In a statement issued yesterday, the government-funded broadcaster said it had “recently identified that some casual employees have been underpaid”.
“A detailed review is underway to confirm how penalties, allowances and loadings should have been calculated and applied over the past six years to about 2500 ‘flat-rate’ casual staff,” the statement said.
“Current and former casual employees who might be affected are being notified, and the ABC is reviewing its processes to address the issue for the future.”
The Fair Work Ombudsman has also been notified, and the ABC said it is liaising with the government agency in relation to the situation.
The broadcaster said it is having discussions with the Community and Public Sector Union (CPSU), which brought the matter to the attention of management, and intends to work with affected staff, the CPSU and the Media, Entertainment & Arts Alliance to address their concerns.

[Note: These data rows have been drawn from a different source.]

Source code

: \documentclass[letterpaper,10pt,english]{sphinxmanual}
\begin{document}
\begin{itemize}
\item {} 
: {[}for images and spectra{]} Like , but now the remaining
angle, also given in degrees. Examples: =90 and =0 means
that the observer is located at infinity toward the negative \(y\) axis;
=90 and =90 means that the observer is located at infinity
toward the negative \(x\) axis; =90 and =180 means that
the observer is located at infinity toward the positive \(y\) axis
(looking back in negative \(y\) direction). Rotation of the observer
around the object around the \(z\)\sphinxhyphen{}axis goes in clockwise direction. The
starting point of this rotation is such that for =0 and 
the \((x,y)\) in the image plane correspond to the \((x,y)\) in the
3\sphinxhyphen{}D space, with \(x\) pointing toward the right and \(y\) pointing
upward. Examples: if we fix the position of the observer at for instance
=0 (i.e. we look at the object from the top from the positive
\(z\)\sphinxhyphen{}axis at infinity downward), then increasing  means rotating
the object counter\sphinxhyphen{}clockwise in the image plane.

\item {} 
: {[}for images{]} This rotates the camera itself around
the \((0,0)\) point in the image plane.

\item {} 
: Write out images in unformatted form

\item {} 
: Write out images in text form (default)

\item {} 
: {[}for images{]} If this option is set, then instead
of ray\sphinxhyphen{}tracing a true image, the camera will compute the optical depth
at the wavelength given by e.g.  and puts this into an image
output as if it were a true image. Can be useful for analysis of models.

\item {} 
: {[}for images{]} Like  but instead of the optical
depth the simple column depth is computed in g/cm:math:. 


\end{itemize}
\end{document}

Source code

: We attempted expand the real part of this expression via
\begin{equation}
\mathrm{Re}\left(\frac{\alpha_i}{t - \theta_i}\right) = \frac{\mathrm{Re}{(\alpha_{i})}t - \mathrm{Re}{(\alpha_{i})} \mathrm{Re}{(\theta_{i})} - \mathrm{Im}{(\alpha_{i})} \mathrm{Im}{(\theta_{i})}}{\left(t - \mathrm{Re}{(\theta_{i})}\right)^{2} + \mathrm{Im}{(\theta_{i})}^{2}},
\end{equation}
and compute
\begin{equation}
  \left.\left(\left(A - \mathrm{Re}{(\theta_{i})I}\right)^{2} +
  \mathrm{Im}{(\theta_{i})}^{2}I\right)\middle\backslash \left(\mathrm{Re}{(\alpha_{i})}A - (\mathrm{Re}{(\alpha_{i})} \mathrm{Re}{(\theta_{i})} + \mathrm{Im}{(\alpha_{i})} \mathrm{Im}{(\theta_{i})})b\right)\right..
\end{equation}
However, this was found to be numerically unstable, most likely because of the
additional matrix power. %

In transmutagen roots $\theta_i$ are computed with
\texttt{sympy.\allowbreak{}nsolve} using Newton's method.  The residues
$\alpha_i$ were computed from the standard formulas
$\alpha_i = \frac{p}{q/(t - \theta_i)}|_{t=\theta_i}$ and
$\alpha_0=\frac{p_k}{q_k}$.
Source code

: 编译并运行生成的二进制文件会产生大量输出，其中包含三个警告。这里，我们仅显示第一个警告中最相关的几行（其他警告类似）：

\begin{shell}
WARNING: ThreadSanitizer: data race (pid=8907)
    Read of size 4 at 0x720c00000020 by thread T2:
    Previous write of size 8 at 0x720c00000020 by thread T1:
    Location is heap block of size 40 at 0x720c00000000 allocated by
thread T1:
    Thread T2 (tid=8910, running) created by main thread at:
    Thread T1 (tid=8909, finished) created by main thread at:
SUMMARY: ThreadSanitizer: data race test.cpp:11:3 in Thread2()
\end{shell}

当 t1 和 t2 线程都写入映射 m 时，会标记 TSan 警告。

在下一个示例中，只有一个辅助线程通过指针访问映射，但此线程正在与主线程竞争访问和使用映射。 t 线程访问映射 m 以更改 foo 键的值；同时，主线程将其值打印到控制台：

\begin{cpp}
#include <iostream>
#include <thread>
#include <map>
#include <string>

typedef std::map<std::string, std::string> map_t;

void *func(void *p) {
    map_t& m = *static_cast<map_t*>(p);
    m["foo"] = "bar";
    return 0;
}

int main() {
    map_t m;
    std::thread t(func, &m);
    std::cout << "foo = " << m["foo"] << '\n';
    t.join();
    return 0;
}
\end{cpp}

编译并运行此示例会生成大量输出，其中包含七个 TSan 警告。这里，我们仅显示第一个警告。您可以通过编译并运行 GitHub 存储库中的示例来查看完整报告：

“This error should not have occurred, and the ABC apologises to any casual employee who has been underpaid,” the statement said.
“The ABC is actively working to remedy this for affected employees as soon as possible.”
ABC stands by “lawful” Guthrie dismissal
Meanwhile, the ABC has responded to sacked managing director Michelle Guthrie’s lawsuit against her old employer for unfair dismissal.
Guthrie filed the Federal Court action on 20 December, arguing for her re-instatement as the ABC’s boss, as well as compensation from the broadcaster for losses and damages.
She also wants the ABC, ex-chairman Justin Milne and board directors Donny Walford, Joseph Gersh and Vanessa Guthrie to pay her penalties.
Guthrie was paid $800,000 by the ABC when she was terminated from her role back in September last year.
In a statement issued yesterday, the ABC slammed Guthrie’s allegation that she was subject to adverse action because, amongst other things, she had made complaints.
“This is not correct. Ms Guthrie was dismissed because the board had lost confidence in her. She was not dismissed because of any complaints she’d made,” the statement said.
“Ms Guthrie also alleges she could not be dismissed during her term. The corporation disputes this is the case. Ms Guthrie’s termination was lawful.